REQUEST FOR ACCELERATION OF EFFECTIVENESS

 

Ladies and Gentlemen:

 

Pursuant to Rule 461 promulgated under the Securities Act of 1933, as amended, 1606 Corp. (the “Registrant”) hereby requests acceleration of the effective date of its Registration Statement on Form S-1 (File No. 333-258912) (the “Registration Statement”), so that it may become effective at 4:00 p.m. Eastern Daylight Time on January 12, 2022, or as soon as practicable thereafter.
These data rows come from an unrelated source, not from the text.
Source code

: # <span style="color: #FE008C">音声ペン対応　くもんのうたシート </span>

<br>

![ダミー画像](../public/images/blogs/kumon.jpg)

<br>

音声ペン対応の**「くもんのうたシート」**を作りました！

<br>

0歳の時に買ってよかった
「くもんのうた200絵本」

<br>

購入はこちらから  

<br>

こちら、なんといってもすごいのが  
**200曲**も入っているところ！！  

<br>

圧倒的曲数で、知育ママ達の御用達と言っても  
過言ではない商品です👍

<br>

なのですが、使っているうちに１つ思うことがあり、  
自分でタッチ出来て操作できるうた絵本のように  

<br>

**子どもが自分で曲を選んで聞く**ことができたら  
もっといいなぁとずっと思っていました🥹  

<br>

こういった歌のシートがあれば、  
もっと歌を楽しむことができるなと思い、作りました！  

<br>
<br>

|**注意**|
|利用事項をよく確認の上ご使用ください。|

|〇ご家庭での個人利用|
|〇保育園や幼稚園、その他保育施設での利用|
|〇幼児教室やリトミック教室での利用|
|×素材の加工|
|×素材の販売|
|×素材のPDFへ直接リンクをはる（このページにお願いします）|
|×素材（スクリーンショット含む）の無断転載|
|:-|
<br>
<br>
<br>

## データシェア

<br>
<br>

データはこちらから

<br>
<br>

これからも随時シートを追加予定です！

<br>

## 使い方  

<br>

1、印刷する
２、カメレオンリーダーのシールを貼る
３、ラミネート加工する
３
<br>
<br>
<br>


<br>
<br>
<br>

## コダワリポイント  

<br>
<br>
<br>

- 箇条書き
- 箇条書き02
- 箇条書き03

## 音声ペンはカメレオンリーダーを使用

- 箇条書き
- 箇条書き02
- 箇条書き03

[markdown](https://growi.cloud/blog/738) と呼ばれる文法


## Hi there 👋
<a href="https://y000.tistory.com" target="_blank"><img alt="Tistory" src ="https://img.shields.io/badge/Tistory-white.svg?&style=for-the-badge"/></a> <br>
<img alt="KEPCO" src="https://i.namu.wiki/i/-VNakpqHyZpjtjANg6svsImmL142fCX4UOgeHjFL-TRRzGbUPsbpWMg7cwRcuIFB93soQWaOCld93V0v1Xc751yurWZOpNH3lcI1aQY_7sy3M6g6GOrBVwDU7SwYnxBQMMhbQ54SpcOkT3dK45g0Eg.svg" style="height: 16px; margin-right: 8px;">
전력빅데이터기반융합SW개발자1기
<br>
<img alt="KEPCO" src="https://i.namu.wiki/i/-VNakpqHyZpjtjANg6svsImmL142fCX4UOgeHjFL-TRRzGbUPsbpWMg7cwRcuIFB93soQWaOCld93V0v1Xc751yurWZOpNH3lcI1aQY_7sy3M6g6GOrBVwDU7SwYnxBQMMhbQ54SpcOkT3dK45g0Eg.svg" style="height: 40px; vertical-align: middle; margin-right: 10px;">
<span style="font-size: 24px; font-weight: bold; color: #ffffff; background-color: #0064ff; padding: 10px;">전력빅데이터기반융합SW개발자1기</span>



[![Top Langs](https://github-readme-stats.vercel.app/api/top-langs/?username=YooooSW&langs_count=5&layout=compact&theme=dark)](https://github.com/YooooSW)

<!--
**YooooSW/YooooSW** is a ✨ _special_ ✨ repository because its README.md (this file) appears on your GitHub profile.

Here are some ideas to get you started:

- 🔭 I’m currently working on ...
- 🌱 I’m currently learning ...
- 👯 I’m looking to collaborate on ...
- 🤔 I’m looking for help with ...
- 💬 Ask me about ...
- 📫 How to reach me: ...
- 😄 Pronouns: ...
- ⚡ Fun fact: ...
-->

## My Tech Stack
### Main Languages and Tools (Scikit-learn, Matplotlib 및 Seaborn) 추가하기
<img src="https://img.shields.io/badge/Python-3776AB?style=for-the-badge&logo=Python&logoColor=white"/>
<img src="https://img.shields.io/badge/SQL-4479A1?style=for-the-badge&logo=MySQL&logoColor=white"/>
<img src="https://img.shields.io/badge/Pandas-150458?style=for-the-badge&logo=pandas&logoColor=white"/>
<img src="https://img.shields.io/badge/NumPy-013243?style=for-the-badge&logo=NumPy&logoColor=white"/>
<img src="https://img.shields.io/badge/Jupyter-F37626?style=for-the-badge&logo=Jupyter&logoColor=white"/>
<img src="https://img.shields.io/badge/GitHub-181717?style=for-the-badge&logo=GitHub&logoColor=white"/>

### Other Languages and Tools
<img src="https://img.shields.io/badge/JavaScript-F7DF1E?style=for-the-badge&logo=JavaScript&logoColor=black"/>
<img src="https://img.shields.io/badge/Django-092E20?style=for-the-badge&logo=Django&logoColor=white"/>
There are no underwriters of the issuance of the securities being registered to join this request for acceleration.

 

The Registrant hereby acknowledges that:

 

(i) should the Securities and Exchange Commission (the “Commission”) or the staff, acting pursuant to delegated authority, declare the Registration Statement effective, it does not foreclose the Commission from taking any action with respect to the Registration Statement;

 

(ii) the action of the Commission or the staff, acting pursuant to delegated authority, in declaring the Registration Statement effective, does not relieve the Registrant from its full responsibility for the adequacy and accuracy of the disclosure in the Registration Statement; and

 

(iii) the Registrant may not assert comments of the Commission or the staff and the declaration of effectiveness of the Registration Statement as a defense in any proceeding initiated by the Commission or any person under the federal securities laws of the United States.

 

  Very truly yours,

 

 

 

 

Gregory Lambrecht, CEO

1606 Corp.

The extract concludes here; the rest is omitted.